Spark tries to abstract you from the data so you can write beautiful, functional code. The truth is that you have to get your hands dirty if you don't want it to run like a dog.

I'm processing a graph of over 100 million edges and about 20 million vertices. It's been a learning experience to make it perform. It first took over 24 hours to execute the Connected Components algorithm. I finally managed to run it in less than an hour. But it wasn't easy.

__Cluster configuration__

I didn't find GraphX very memory hungry, at least not for the executors (the entire graph was only some 4gb on HDFS). After 24 hours on my first attempt, the job looked far from over. Using jstat, I noticed that the

**driver**was GCing a lot. It had 8gb but I increased it to 20 and it was much more happy.

Although one is often recommended to run a larger number of executors with fewer cores each, for GraphX this might not be the best configuration. Facebook found:

"Even though both systems can run multiple workers on a single physical machine, we found that it is more efficient when we start only one worker process per machine and allocate all the available memory to it. In the following experiments, the number of workers is also the number of physical machines used for each job. We allocated 80 GB of RAM to each worker."

__The shape of the graph__

What your graph looks like makes a difference to the performance of GraphX. Looking at the maximum number of "Shuffle write Size / Records" in each super step (mapPartitions at GraphImpl.scala:207 in Spark 2.0.2) in the Spark web GUI, we see the numbers steadily decreasing.

This depends on the shape of the graph.

"GraphFrames and GraphX both use an algorithm which runs in d iterations, where d is the largest diameter of any connected component (i.e., the max number of hops between any 2 nodes in a component). So the running time will vary significantly depending on the your graph's structure. Tuning the vertices and edges DataFrames by making sure to cache them and possibly adjust the partitioning beforehand can help." (from DataBricks forum)

As somebody pointed out on StackOverflow:

"If you have a cluster where each of the vertexes is connected to every other vertex, then after one round of messages each one knows who the lowest VertexID is, and they all go silent the next round. One sequential step, the entire cluster.

"If, on the other hand, each vertex in the cluster is only connected to at most 2 other vertices, then it could take N sequential steps before all the vertices know who what the minimum VertexID is."

I tested this by making a graph that was just a chain of numbers 1, 2, 3, 4 ... 20. I found that after 10 super-steps, there were 10 resolved connected components: {1 to 11}, {12}, {13}, {14} ... {20}.

"If you have a cluster where each of the vertexes is connected to every other vertex, then after one round of messages each one knows who the lowest VertexID is, and they all go silent the next round. One sequential step, the entire cluster.

"If, on the other hand, each vertex in the cluster is only connected to at most 2 other vertices, then it could take N sequential steps before all the vertices know who what the minimum VertexID is."
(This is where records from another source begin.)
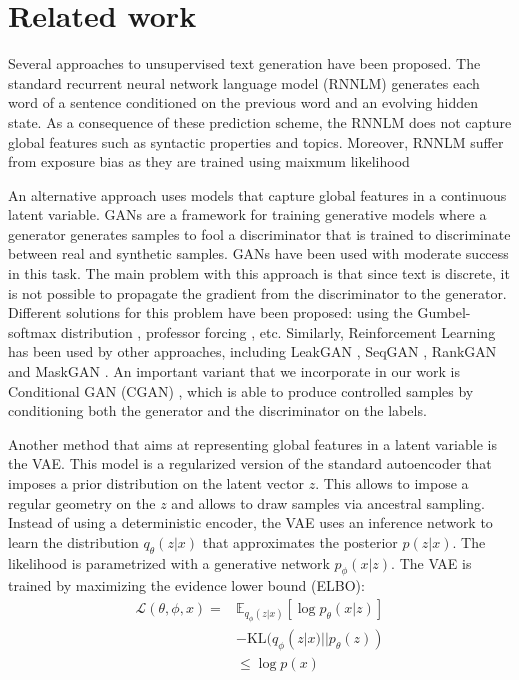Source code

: \documentclass[11pt,letterpaper]{article}
\begin{document}
\section{Related work}

Several approaches to unsupervised text generation have been proposed. The standard recurrent neural network language model (RNNLM) \cite{mikolov2011extensions} generates each word of a sentence conditioned on the previous word and an evolving hidden state. As a consequence of these prediction scheme, the RNNLM does not capture global features such as syntactic properties and topics. Moreover, RNNLM suffer from exposure bias as they are trained using maixmum likelihood \cite{bowman2015generating}

An alternative approach uses models that capture global features in a continuous latent variable. GANs are a framework for training generative models  where a generator generates samples to fool a discriminator that is trained to discriminate between real and synthetic samples. GANs have been used with moderate success in this task. The main problem with this approach is that since text is discrete, it is not possible to propagate the gradient from the discriminator to the generator. Different solutions for this problem have been proposed: using the Gumbel-softmax distribution \cite{kusner2016gans}, professor forcing \cite{lamb2016professor}, etc. Similarly, Reinforcement Learning has been used by other approaches, including LeakGAN \cite{guo2017long}, SeqGAN \cite{yu2017seqgan}, RankGAN \cite{lin2017adversarial} and MaskGAN \cite{fedus2018maskgan}. An important variant that we incorporate in our work is Conditional GAN (CGAN) \cite{mirza2014conditional}, which is able to produce controlled samples by conditioning both the generator and the discriminator on the labels.

Another method that aims at representing global features in a latent variable is the VAE. This model is a regularized version of the standard autoencoder that imposes a prior distribution on the latent vector $z$. This allows to impose a regular geometry on the $z$ and allows to draw samples via ancestral sampling. Instead of using a deterministic encoder, the VAE uses an inference network to learn the distribution $q_{\theta}(z|x)$ that approximates the posterior $p(z|x)$. The likelihood is parametrized with a generative network $p_{\phi}(x|z)$. The VAE is trained by maximizing the evidence lower bound (ELBO):
\begin{align}
    \mathcal{L}(\theta, \phi, x) = &\mathbb{E}_{q_{\phi}(z|x)} [ \log p_{\theta}(x|z) ] \nonumber \\
    &- \text{KL}(q_{\phi}(z|x) || p_{\theta}(z)) \\ 
    & \leq \log p(x) \nonumber
\end{align}
\end{document}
I tested this by making a graph that was just a chain of numbers 1, 2, 3, 4 ... 20. I found that after 10 super-steps, there were 10 resolved connected components: {1 to 11}, {12}, {13}, {14} ... {20}.

__Partitioning__

How do you partition a graph? Facebook said that they got good results using EdgePartition2D. The trick here is to imagine the graph as matrix where for a given vertex X, all non-zero elements in row X indicate an outgoing edge and all non-zero elements in row X indicate an incoming edge.

Therefore, all the details for a given vertex will either be in single row and a single column. So, for an NxN matrix, all the data will be in 2N elements (ie one row plus one column). Equivalently, if there are E edges, the upper bound on the number of partitions where we store the data for X is O(√E) assuming a maximum of one edge per pair of vertices (which is not a problem for the connected components algorithm).

But the biggest saving came from reducing the

**number**of partitions. The previous stage of the pipeline had deliberately and explicitly increased the number of partitions to avoid running out of memory when performing matrix multiplication. This can be a disaster for GraphX.

The previous job had increased the number of partitions to some 18k. What's going on is described here:

As the graph algorithm progresses, it is common for less and less [sic] of the vertices to remain active. Therefore a full scan of all triplets during a map-reduce becomes less and less effective. “For example, in the last iteration of connected components on the Twitter graph, only a few of the vertices are still active. However, to execute mrTriplets we still must sequentially scan 1.5 billion edges and check whether their vertices are in the active set.”

Although GraphX has clever optimizations here, there's was still a huge amount of overhead in constantly mapping and reducing.

Coalescing the 18 000 partitions to a mere 360 on a cluster with 8 boxes and 24 cores per box, the time to run was reduced to a healthy 10-40 minutes depending on sub-graph structures.

Coalescing the 18 000 partitions to a mere 360 on a cluster with 8 boxes and 24 cores per box, the time to run was reduced to a healthy 10-40 minutes depending on sub-graph structures.